[REQUIRED WORK]:
In the output, include exactly the lines from the beginning of the records up to and including the one that contains "- 数据过滤：支持通配符的过滤模式，表名，字段内容等", and leave out the pictures.

Stored dataset items:
§ §

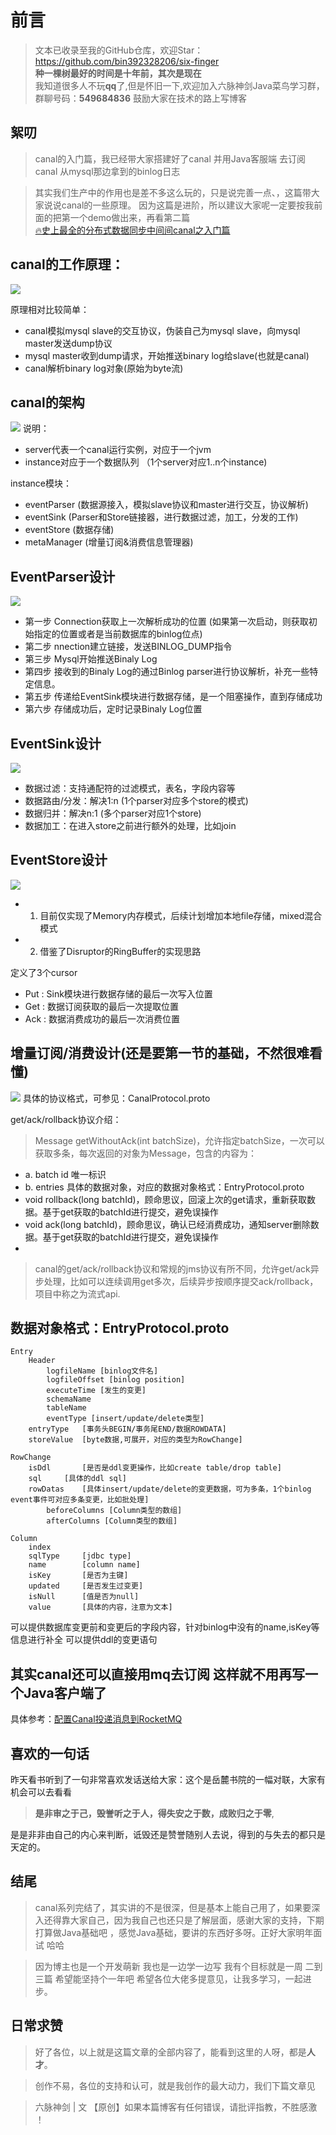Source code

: # 前言
>文本已收录至我的GitHub仓库，欢迎Star：https://github.com/bin392328206/six-finger                             
> **种一棵树最好的时间是十年前，其次是现在**   
>我知道很多人不玩**qq**了,但是怀旧一下,欢迎加入六脉神剑Java菜鸟学习群，群聊号码：**549684836** 鼓励大家在技术的路上写博客

## 絮叨 
> canal的入门篇，我已经带大家搭建好了canal 并用Java客服端 去订阅canal 从mysql那边拿到的binlog日志

>其实我们生产中的作用也是差不多这么玩的，只是说完善一点、，这篇带大家说说canal的一些原理。 
因为这篇是进阶，所以建议大家呢一定要按我前面的把第一个demo做出来，再看第二篇  
[🔥史上最全的分布式数据同步中间间canal之入门篇](https://juejin.im/post/5de6187b51882512727f0454)


## canal的工作原理：

![](https://user-gold-cdn.xitu.io/2019/12/4/16eceb71342cf03b?w=894&h=414&f=jpeg&s=23778)

原理相对比较简单：
- canal模拟mysql slave的交互协议，伪装自己为mysql slave，向mysql master发送dump协议
- mysql master收到dump请求，开始推送binary log给slave(也就是canal)
- canal解析binary log对象(原始为byte流)


## canal的架构
![](https://user-gold-cdn.xitu.io/2019/12/4/16eceb89218b2921?w=880&h=382&f=jpeg&s=28773)
说明：

 - server代表一个canal运行实例，对应于一个jvm
 - instance对应于一个数据队列  （1个server对应1..n个instance)
 
instance模块：

- eventParser (数据源接入，模拟slave协议和master进行交互，协议解析)
- eventSink (Parser和Store链接器，进行数据过滤，加工，分发的工作)
- eventStore (数据存储)
- metaManager (增量订阅&消费信息管理器)


## EventParser设计


![](https://user-gold-cdn.xitu.io/2019/12/4/16eced670534b062?w=1113&h=639&f=jpeg&s=44947)

- 第一步 Connection获取上一次解析成功的位置  (如果第一次启动，则获取初始指定的位置或者是当前数据库的binlog位点)
- 第二步 nnection建立链接，发送BINLOG_DUMP指令
- 第三步 Mysql开始推送Binaly Log
- 第四步 接收到的Binaly Log的通过Binlog parser进行协议解析，补充一些特定信息。
- 第五步 传递给EventSink模块进行数据存储，是一个阻塞操作，直到存储成功
- 第六步 存储成功后，定时记录Binaly Log位置


## EventSink设计

![](https://user-gold-cdn.xitu.io/2019/12/4/16ecedb105a1c0c6?w=965&h=358&f=jpeg&s=26570)

- 数据过滤：支持通配符的过滤模式，表名，字段内容等
- 数据路由/分发：解决1:n (1个parser对应多个store的模式)
- 数据归并：解决n:1 (多个parser对应1个store)
- 数据加工：在进入store之前进行额外的处理，比如join


## EventStore设计

![](https://user-gold-cdn.xitu.io/2019/12/4/16ecf1be273871a3?w=576&h=529&f=jpeg&s=17461)

- 1.  目前仅实现了Memory内存模式，后续计划增加本地file存储，mixed混合模式
- 2.  借鉴了Disruptor的RingBuffer的实现思路

定义了3个cursor

- Put :  Sink模块进行数据存储的最后一次写入位置
- Get :  数据订阅获取的最后一次提取位置
- Ack :  数据消费成功的最后一次消费位置

## 增量订阅/消费设计(还是要第一节的基础，不然很难看懂)

![](https://user-gold-cdn.xitu.io/2019/12/4/16ecf1d94a868557?w=589&h=826&f=jpeg&s=46986)
具体的协议格式，可参见：CanalProtocol.proto

get/ack/rollback协议介绍：

> Message getWithoutAck(int batchSize)，允许指定batchSize，一次可以获取多条，每次返回的对象为Message，包含的内容为：

- a. batch id 唯一标识
- b. entries 具体的数据对象，对应的数据对象格式：EntryProtocol.proto
- void rollback(long batchId)，顾命思议，回滚上次的get请求，重新获取数据。基于get获取的batchId进行提交，避免误操作
- void ack(long batchId)，顾命思议，确认已经消费成功，通知server删除数据。基于get获取的batchId进行提交，避免误操作
- 
> canal的get/ack/rollback协议和常规的jms协议有所不同，允许get/ack异步处理，比如可以连续调用get多次，后续异步按顺序提交ack/rollback，项目中称之为流式api. 

## 数据对象格式：EntryProtocol.proto

```
Entry  
    Header  
        logfileName [binlog文件名]  
        logfileOffset [binlog position]  
        executeTime [发生的变更]  
        schemaName   
        tableName  
        eventType [insert/update/delete类型]  
    entryType   [事务头BEGIN/事务尾END/数据ROWDATA]  
    storeValue  [byte数据,可展开，对应的类型为RowChange]  
      
RowChange  
    isDdl       [是否是ddl变更操作，比如create table/drop table]  
    sql     [具体的ddl sql]  
    rowDatas    [具体insert/update/delete的变更数据，可为多条，1个binlog event事件可对应多条变更，比如批处理]  
        beforeColumns [Column类型的数组]  
        afterColumns [Column类型的数组]  
          
Column   
    index         
    sqlType     [jdbc type]  
    name        [column name]  
    isKey       [是否为主键]  
    updated     [是否发生过变更]  
    isNull      [值是否为null]  
    value       [具体的内容，注意为文本]  
```
可以提供数据库变更前和变更后的字段内容，针对binlog中没有的name,isKey等信息进行补全
可以提供ddl的变更语句

## 其实canal还可以直接用mq去订阅 这样就不用再写一个Java客户端了 
具体参考：[配置Canal投递消息到RocketMQ](https://github.com/alibaba/canal/wiki/Canal-Kafka-RocketMQ-QuickStart)


## 喜欢的一句话
昨天看书听到了一句非常喜欢发话送给大家：这个是岳麓书院的一幅对联，大家有机会可以去看看
> **是非审之于己，毁誉听之于人，得失安之于数，成败归之于零**,

是是非非由自己的内心来判断，诋毁还是赞誉随别人去说，得到的与失去的都只是天定的。


## 结尾
> canal系列完结了，其实讲的不是很深，但是基本上能自己用了，如果要深入还得靠大家自己，因为我自己也还只是了解层面，感谢大家的支持，下期打算做Java基础吧 ，感觉Java基础，要讲的东西好多呀。正好大家明年面试 哈哈 

> 因为博主也是一个开发萌新 我也是一边学一边写 我有个目标就是一周 二到三篇 希望能坚持个一年吧 希望各位大佬多提意见，让我多学习，一起进步。
## 日常求赞
> 好了各位，以上就是这篇文章的全部内容了，能看到这里的人呀，都是**人才**。

> 创作不易，各位的支持和认可，就是我创作的最大动力，我们下篇文章见

>六脉神剑 | 文 【原创】如果本篇博客有任何错误，请批评指教，不胜感激 ！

§ §

[EXPECTED ANSWER]:
Source code

: # 前言
>文本已收录至我的GitHub仓库，欢迎Star：https://github.com/bin392328206/six-finger                             
> **种一棵树最好的时间是十年前，其次是现在**   
>我知道很多人不玩**qq**了,但是怀旧一下,欢迎加入六脉神剑Java菜鸟学习群，群聊号码：**549684836** 鼓励大家在技术的路上写博客

## 絮叨 
> canal的入门篇，我已经带大家搭建好了canal 并用Java客服端 去订阅canal 从mysql那边拿到的binlog日志

>其实我们生产中的作用也是差不多这么玩的，只是说完善一点、，这篇带大家说说canal的一些原理。 
因为这篇是进阶，所以建议大家呢一定要按我前面的把第一个demo做出来，再看第二篇  
[🔥史上最全的分布式数据同步中间间canal之入门篇](https://juejin.im/post/5de6187b51882512727f0454)


## canal的工作原理：

![](https://user-gold-cdn.xitu.io/2019/12/4/16eceb71342cf03b?w=894&h=414&f=jpeg&s=23778)

原理相对比较简单：
- canal模拟mysql slave的交互协议，伪装自己为mysql slave，向mysql master发送dump协议
- mysql master收到dump请求，开始推送binary log给slave(也就是canal)
- canal解析binary log对象(原始为byte流)


## canal的架构
![](https://user-gold-cdn.xitu.io/2019/12/4/16eceb89218b2921?w=880&h=382&f=jpeg&s=28773)
说明：

 - server代表一个canal运行实例，对应于一个jvm
 - instance对应于一个数据队列  （1个server对应1..n个instance)
 
instance模块：

- eventParser (数据源接入，模拟slave协议和master进行交互，协议解析)
- eventSink (Parser和Store链接器，进行数据过滤，加工，分发的工作)
- eventStore (数据存储)
- metaManager (增量订阅&消费信息管理器)


## EventParser设计


![](https://user-gold-cdn.xitu.io/2019/12/4/16eced670534b062?w=1113&h=639&f=jpeg&s=44947)

- 第一步 Connection获取上一次解析成功的位置  (如果第一次启动，则获取初始指定的位置或者是当前数据库的binlog位点)
- 第二步 nnection建立链接，发送BINLOG_DUMP指令
- 第三步 Mysql开始推送Binaly Log
- 第四步 接收到的Binaly Log的通过Binlog parser进行协议解析，补充一些特定信息。
- 第五步 传递给EventSink模块进行数据存储，是一个阻塞操作，直到存储成功
- 第六步 存储成功后，定时记录Binaly Log位置


## EventSink设计

![](https://user-gold-cdn.xitu.io/2019/12/4/16ecedb105a1c0c6?w=965&h=358&f=jpeg&s=26570)

- 数据过滤：支持通配符的过滤模式，表名，字段内容等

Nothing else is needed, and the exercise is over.